Human Services

Want to Avoid the Employer Mandate? There’s a Rule Against That

The Obama administration has a new solution to force compliance with the Affordable Care Act (ACA): simply ban businesses from reducing staff in response to the law’s burdensome employer mandate.

The administration previously postponed the law’s requirement that all businesses with 50 or more employees provide health insurance until 2015, a year later than required by the ACA. In what is being referred to as “transition relief,” the administration’s latest delay of the employer mandate through 2015 exempts mid-size businesses with 50-99 employees from the requirement, and lowers the requirement for businesses of 100 or more employees from 95 percent to 70 percent staff coverage.

Given the costs of insurance, businesses with just over 100 employees have a strong incentive to reduce staff below 100 and take advantage of the exemption. In a tacit admission that the ACA pressures businesses to cut workers, and perhaps to stall further criticisms, the IRS recently released regulations specifically barring employers from reducing staff or hours as a result of the ACA’s employer mandate.
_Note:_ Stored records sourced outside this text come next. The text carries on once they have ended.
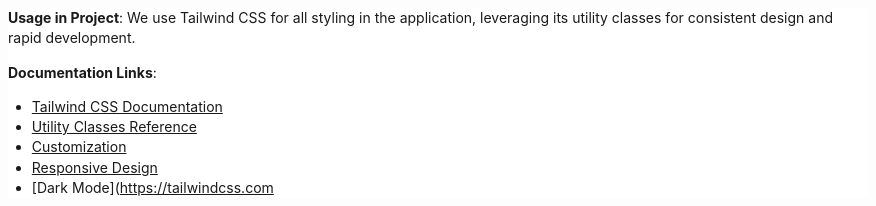 **Usage in Project**: We use Tailwind CSS for all styling in the application, leveraging its utility classes for consistent design and rapid development.

**Documentation Links**:
- [Tailwind CSS Documentation](https://tailwindcss.com/docs)
- [Utility Classes Reference](https://tailwindcss.com/docs/utility-first)
- [Customization](https://tailwindcss.com/docs/configuration)
- [Responsive Design](https://tailwindcss.com/docs/responsive-design)
- [Dark Mode](https://tailwindcss.com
How is this possible? Employers will be required to certify on their tax returns, under penalty of perjury, that reductions in staff were not a result of the federal health care law. The only way to see the full benefits of the delay is for companies to cite “bona fide business reasons” other than the employer mandate for staff reductions. The implication, of course, is that a business decision intended to avoid the onerous employer mandate doesn’t constitute a bona fide business decision.
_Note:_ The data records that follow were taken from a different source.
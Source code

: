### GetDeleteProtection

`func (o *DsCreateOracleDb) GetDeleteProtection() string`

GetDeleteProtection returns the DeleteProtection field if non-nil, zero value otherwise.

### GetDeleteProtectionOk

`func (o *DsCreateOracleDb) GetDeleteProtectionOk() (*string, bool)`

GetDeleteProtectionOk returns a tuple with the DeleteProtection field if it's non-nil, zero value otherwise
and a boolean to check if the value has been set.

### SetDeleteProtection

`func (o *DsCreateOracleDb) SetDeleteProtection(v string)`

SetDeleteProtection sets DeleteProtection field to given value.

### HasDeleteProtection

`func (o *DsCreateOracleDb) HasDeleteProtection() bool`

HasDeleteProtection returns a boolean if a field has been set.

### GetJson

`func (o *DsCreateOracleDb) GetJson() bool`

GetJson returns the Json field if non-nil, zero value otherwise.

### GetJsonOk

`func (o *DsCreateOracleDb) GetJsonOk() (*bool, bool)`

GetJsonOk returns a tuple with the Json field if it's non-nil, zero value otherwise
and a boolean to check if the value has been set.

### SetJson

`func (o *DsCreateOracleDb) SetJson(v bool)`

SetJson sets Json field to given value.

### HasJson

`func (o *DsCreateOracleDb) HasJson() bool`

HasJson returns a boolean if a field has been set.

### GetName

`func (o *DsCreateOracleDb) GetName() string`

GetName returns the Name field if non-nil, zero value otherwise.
As experts have noted, legal precedent calls this new rule into question because it essentially freezes businesses from working in their own best interest: “Anyone may so arrange his affairs that his taxes shall be as low as possible,” Judge Learned Hand remarked, while delivering his ruling on the 1934 case, Helvering v. Gregory. “[H]e is not bound to choose that pattern which will best pay the Treasury; there is not even a patriotic duty to increase one’s taxes.”

Even with the temporary relief provided by the second delay of the employer mandate, underlying pressures remain. Businesses with fewer than 50 employees have an incentive not to expand regardless of the delay. “We’re going to continue to stay under the 50 people,” the owner of New York-based Pedersen Farms said, citing that the burden will eventually fall on businesses once the delays end.

The law’s perverse incentives aren’t limited to the private sector—state and local governments across the country have scaled back employee hours to avoid the mandate. Because the law requires coverage for full-time workers, reducing hours is an option to avoid penalties. Delaware’s state government, for example, reduced hourly employees to below 30 hours per week, potentially impacting up to 376 employees. Similarly, in Georgia, Fulton County reduced hours to below 30 per week for certain employees. More than 100 school districts have taken similar measures, and the Portage County Sheriff’s Department in Ohio reduced hours for several deputies to avoid the mandate.

Never mind that the recent spate of delays have come unilaterally from the administration and run contrary to the express language of the ACA. Never mind that the constitutional authority to change laws in this manner rests with the legislative, rather than executive branch. Never mind that the Congressional Budget Office estimates the employer mandate will reduce labor demand over the next few years. Never mind that after nearly 20 unconstitutional alterations by the president, insurance companies and employers are unable to write coverage or make business predictions when they don’t know what the law will be next week.

The latest development, that the federal government will step in and require certain businesses to deny the ACA’s negative effects, seems more like a strategy to avoid accountability than an effort to aid businesses. When even the law’s supporters question the policy behind the employer mandate, it is difficult to see how the latest delay could be anything else.